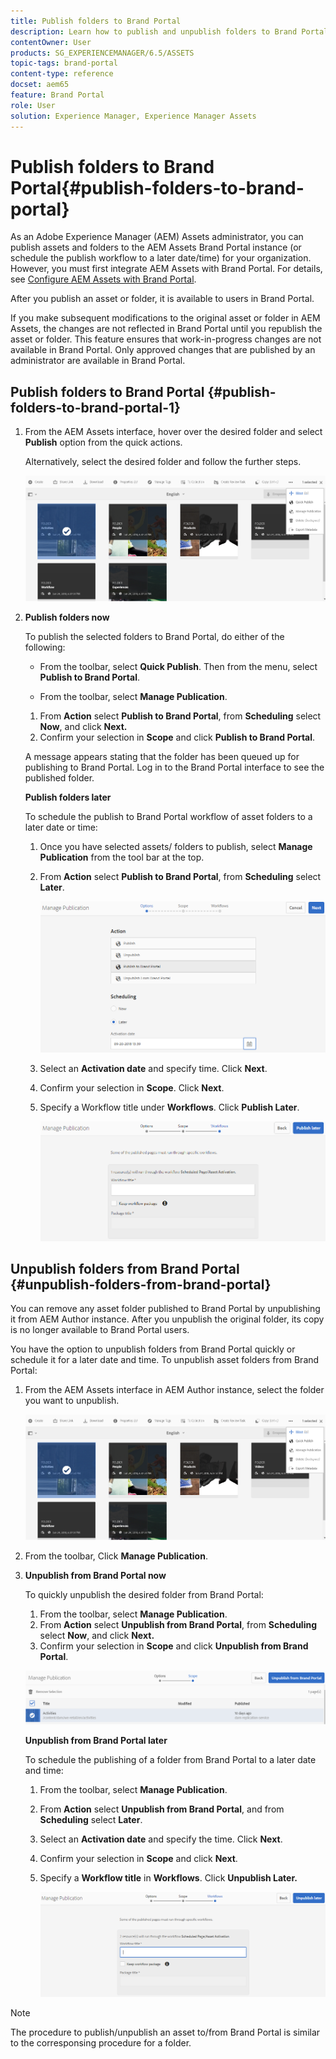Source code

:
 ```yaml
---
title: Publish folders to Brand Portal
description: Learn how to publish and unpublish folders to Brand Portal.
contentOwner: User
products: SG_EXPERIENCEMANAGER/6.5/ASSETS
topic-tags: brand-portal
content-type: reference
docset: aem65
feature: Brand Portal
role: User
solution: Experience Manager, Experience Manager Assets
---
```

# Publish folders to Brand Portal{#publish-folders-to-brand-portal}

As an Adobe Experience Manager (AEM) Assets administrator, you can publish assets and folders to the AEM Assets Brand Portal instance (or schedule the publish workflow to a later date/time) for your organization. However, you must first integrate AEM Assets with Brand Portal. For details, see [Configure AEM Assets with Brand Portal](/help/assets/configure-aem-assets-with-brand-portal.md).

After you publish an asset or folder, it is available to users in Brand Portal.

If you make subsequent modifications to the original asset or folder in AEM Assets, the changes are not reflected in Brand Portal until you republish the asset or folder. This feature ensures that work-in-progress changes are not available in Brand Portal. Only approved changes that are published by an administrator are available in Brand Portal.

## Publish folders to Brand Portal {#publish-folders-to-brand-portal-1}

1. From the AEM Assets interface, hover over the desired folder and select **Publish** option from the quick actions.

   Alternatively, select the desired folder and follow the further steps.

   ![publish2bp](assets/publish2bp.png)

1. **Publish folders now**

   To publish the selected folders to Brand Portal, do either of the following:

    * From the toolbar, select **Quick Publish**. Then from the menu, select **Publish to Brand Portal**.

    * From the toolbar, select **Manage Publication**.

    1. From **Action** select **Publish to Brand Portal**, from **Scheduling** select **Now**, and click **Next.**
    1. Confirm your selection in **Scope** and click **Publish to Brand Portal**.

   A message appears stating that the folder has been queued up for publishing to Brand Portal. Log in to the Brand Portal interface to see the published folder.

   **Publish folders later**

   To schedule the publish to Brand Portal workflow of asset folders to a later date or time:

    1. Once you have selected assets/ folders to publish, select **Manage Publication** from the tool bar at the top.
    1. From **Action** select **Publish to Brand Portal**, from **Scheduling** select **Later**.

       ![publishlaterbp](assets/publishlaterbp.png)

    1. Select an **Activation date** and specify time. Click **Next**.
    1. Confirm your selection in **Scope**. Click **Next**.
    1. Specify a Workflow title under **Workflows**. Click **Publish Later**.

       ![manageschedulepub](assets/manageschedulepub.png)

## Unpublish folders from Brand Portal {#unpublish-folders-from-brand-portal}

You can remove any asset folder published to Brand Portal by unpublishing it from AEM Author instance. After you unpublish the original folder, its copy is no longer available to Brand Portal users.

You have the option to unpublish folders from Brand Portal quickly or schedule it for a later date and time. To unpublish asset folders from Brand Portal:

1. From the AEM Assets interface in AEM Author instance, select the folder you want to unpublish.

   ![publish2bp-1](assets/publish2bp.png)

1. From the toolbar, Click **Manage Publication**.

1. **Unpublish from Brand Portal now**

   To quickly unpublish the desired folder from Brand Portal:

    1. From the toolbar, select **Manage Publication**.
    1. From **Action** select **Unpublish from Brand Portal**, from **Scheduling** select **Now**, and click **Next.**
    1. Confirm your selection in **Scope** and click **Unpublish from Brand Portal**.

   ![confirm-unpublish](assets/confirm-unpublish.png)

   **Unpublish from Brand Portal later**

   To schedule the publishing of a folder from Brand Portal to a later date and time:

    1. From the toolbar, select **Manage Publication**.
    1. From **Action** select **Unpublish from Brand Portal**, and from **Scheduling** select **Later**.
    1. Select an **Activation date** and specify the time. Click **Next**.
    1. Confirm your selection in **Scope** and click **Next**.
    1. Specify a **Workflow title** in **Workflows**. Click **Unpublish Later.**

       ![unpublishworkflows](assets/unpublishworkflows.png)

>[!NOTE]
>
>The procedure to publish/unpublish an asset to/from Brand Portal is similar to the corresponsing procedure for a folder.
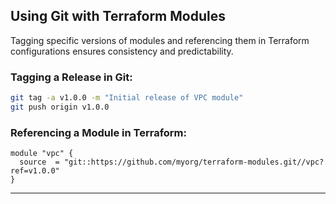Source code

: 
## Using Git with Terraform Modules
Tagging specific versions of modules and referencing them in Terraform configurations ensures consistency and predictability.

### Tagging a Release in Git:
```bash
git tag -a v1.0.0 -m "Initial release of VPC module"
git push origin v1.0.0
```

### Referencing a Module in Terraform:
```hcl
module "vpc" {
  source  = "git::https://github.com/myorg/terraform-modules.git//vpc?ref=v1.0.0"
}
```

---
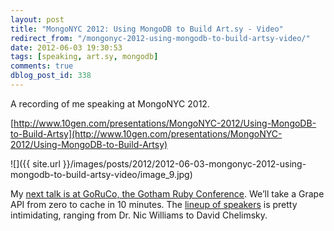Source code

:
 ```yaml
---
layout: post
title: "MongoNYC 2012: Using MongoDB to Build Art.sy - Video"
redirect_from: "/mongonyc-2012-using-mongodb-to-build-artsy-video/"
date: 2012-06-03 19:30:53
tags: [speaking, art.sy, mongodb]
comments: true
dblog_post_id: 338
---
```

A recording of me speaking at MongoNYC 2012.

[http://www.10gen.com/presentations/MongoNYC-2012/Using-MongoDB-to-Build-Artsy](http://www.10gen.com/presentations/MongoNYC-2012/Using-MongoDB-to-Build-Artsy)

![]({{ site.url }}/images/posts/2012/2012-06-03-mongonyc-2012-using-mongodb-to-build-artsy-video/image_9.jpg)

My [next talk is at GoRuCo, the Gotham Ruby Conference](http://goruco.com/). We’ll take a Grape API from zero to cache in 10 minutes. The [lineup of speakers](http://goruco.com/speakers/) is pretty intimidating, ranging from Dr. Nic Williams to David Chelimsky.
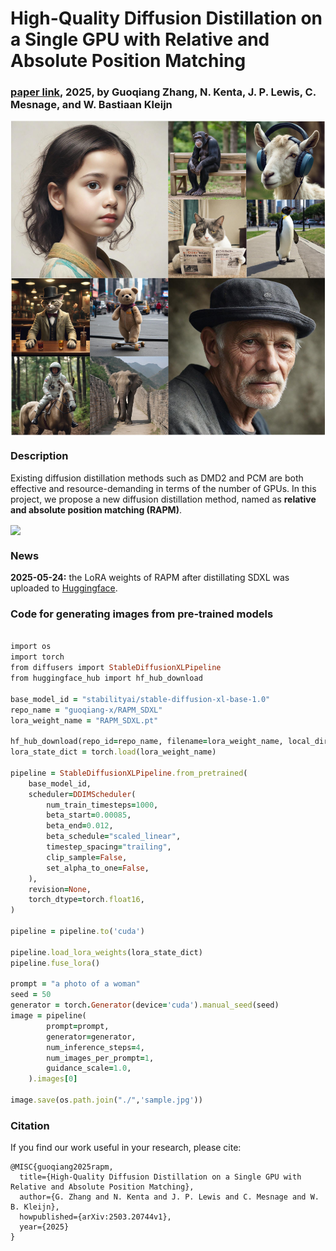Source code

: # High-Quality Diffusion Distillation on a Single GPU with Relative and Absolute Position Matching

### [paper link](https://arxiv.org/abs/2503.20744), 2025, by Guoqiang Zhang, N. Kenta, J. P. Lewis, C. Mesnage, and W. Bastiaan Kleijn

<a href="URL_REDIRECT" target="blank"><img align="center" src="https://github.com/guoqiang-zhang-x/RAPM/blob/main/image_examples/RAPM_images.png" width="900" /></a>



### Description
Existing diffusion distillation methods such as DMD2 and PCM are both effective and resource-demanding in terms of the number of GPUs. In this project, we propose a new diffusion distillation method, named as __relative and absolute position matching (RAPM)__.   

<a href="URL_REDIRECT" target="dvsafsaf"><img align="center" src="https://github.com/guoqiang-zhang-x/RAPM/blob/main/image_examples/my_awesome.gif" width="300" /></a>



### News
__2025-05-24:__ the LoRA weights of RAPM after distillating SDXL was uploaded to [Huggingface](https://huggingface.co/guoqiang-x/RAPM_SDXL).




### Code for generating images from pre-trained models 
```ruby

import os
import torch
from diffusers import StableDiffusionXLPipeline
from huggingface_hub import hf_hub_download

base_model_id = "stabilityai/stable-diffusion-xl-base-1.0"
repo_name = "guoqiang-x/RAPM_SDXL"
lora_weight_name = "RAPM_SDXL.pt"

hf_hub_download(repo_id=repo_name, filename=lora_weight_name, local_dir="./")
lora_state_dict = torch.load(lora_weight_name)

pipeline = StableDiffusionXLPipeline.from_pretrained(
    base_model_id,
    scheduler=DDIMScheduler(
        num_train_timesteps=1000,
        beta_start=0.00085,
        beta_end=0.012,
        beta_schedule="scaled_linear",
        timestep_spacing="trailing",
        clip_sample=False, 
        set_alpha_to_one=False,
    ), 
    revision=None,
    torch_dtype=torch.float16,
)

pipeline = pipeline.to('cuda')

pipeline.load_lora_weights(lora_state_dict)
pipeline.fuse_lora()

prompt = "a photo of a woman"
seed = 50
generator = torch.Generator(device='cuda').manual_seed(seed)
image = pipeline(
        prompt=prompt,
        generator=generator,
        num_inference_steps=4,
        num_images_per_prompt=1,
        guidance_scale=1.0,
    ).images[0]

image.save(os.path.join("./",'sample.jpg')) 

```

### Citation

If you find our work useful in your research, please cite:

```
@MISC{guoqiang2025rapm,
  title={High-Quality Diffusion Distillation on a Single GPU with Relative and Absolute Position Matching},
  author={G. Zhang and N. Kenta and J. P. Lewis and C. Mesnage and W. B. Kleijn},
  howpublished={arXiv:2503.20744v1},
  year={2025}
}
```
===============
**Activity:** Where a line in the records above includes the string "quickly", show it.

**Answer to this exercise:**
You have the option to unpublish folders from Brand Portal quickly or schedule it for a later date and time. To unpublish asset folders from Brand Portal:
   To quickly unpublish the desired folder from Brand Portal:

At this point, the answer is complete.